The tip comes from WABetaInfo, which dug through WhatsApp for Android beta 2.26.5.11 and found an under-development Custom Lists tool. Think of it as a private guest list you assemble once and reuse: one list for family, another for coworkers, maybe one for teammates. Each list can be named and given a little emoji — a small flourish but one that makes quick selection feel personal.

There’s a twist in the mechanics: edits to a custom list only affect future posts. Remove someone after you’ve shared a status and they’ll still see that existing update; they simply won’t see anything you publish afterward for that list.

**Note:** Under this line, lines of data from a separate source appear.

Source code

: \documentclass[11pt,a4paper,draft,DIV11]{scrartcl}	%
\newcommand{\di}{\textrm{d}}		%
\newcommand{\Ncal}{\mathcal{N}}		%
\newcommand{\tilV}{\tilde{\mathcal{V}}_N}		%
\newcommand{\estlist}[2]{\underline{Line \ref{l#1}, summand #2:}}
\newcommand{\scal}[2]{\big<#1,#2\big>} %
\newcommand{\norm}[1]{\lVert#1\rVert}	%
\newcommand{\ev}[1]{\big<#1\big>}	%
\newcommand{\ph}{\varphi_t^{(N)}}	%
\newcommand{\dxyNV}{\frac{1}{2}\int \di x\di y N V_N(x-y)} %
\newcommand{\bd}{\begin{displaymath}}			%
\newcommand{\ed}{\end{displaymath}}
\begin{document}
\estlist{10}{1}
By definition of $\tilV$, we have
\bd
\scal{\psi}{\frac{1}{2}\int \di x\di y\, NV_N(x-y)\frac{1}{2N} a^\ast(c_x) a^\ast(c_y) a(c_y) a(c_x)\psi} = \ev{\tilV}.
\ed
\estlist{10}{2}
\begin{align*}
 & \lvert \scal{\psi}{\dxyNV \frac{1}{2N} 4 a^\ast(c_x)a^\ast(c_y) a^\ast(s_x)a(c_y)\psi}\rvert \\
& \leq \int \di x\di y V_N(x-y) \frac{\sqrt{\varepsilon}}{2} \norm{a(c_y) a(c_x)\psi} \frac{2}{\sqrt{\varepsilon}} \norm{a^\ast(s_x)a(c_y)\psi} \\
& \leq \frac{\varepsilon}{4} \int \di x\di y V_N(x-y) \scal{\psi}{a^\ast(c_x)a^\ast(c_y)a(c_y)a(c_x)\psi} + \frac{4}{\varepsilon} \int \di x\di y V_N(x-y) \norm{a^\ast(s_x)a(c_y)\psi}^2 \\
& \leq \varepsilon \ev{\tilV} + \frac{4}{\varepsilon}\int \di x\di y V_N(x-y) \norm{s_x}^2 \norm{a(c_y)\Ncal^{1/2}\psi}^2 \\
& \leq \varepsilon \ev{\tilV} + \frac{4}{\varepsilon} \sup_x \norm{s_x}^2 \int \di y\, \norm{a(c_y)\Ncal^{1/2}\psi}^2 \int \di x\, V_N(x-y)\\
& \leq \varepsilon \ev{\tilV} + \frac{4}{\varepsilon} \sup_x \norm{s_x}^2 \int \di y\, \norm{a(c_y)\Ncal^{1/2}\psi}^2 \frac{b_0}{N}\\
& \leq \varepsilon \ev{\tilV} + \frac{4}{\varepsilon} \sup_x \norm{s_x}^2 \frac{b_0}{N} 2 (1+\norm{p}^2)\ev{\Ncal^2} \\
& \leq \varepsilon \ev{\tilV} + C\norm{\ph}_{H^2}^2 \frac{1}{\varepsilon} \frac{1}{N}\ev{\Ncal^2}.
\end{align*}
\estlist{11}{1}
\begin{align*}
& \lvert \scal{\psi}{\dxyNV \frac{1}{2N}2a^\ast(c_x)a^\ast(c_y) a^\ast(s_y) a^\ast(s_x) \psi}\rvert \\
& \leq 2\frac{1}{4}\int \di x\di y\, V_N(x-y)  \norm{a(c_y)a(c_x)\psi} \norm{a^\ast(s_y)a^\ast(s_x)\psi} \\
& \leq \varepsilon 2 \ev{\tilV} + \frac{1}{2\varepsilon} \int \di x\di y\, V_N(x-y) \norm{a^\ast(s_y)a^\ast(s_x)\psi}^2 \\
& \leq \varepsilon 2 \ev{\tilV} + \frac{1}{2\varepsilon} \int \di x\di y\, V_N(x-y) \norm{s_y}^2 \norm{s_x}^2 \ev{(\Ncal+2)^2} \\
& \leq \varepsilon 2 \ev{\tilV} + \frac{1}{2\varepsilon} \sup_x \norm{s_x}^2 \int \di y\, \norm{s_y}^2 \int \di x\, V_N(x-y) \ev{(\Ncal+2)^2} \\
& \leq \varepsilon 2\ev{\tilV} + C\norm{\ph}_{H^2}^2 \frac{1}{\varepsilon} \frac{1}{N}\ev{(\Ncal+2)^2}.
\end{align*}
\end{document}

It’s a detail that matters if you care about who can view time-limited posts.

WABetaInfo’s screenshot also shows the familiar Close Friends option sitting alongside WhatsApp’s three current status privacy modes, hinting that the app might offer both a simple “close circle” toggle and more granular list management. Why both? Because sometimes you want frictionless privacy, and sometimes you want precision.

At the moment neither Close Friends nor Custom Lists are live — not even for beta users. This is still development-stage work, so the rollout could change as WhatsApp tweaks behavior and interface. Still, the direction is clear: the app is expanding how people control status visibility without forcing users into one-size-fits-all choices.

Custom Lists promise per-status audiences that feel intentional, not accidental.

Will everyone embrace another layer of privacy controls? Maybe. But for users juggling personal life and professional presence, a quick way to pick who sees what could be the kind of small feature that changes daily routines. Keep an eye on future beta updates — and maybe start thinking about what your first custom list would be called.